Friday, 25 January 2008

The Late Lunch Briefing

So the dust is beginning to settle, Hain is out and the newbies are in. Well, I say the dust is beginning to settle; actually the truth is it hasn't even begun! This is a story that is going to haunt the Labour party for the next year at least probably much longer. This is just the end of chapter one. The chapters still to come include Wendy Alexander, Harriet Harman and probably one or two other characters that we didn’t realised were in the story. Every day that passes, the Brown administration resembles the John Major government more and more. Something the Labour party must be deeply worried about.

Whereas Blair could shake off the bad news stories, with Brown they just seem to get bigger and hang around like a bad smell. His party is fragmenting (though not on a Tory scale yet). He is being dogged by sleaze. The press is turning on him. He is unpopular and looks dithering and weak. Worst of all: circumstances are conspiring against him. Just like Major, he is taking over at a time of deep economic uncertainty.

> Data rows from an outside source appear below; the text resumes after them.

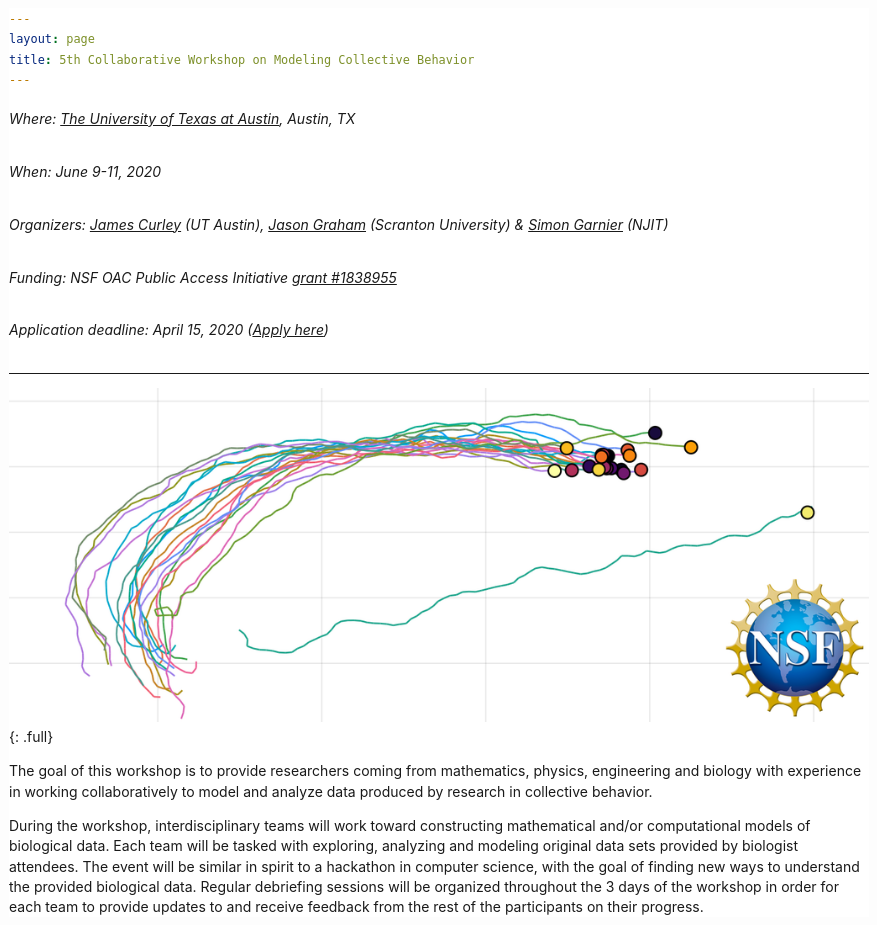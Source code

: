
 ```yaml
---
layout: page
title: 5th Collaborative Workshop on Modeling Collective Behavior
---
```


###### Where: [The University of Texas at Austin](https://www.utexas.edu), Austin, TX

###### When: June 9-11, 2020

###### Organizers: [James Curley](https://labs.la.utexas.edu/curley/) (UT Austin), [Jason Graham](https://sites.google.com/site/jasonmgrahamus/) (Scranton University) & [Simon Garnier](http://www.theswarmlab.com) (NJIT)

###### Funding: NSF OAC Public Access Initiative [grant #1838955](https://www.nsf.gov/awardsearch/showAward?AWD_ID=1838955)

###### Application deadline: April 15, 2020 ([Apply here](https://forms.gle/MNLTd87nR8eK1bPZ6))

---

![banner](/img/posts/data_model_2019/banner.png){: .full}

The goal of this workshop is to provide researchers coming from mathematics, physics, engineering and biology with experience in working collaboratively to model and analyze data produced by research in collective behavior.

During the workshop, interdisciplinary teams will work toward constructing mathematical and/or computational models of biological data. Each team will be tasked with exploring, analyzing and modeling original data sets provided by biologist attendees. The event will be similar in spirit to a hackathon in computer science, with the goal of finding new ways to understand the provided biological data. Regular debriefing sessions will be organized throughout the 3 days of the workshop in order for each team to provide updates to and receive feedback from the rest of the participants on their progress.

I strongly believe the best thing that could happen to the Labour party, if they are still in this position in September, is a leadership challenge – it is also the worse scenario for the Tories because someone competent may just take over as PM.

The real question for the Tories in all this is who is David Cameron? Is he the Tony Blair or the Neil Kinnock of the Tory party? One thing is for sure, he has had to modernise the party like Kinnock did. A shift to the right would be an unmitigated disaster for the Tories. What is less clear is whether he is the fall guy, like Kinnock, who has to do the dirty work but ultimately is not accepted by the electorate or can he give us a vision and some hope in times when everything in Westminster seems distinctly flat? My fear is the former, my hope is the latter. It is an absolutely key twelve months. The worst case scenario is come the next general election we have a choice between the latter day Major versus the latter day Kinnock. It will mean another five years of a visionless Britain.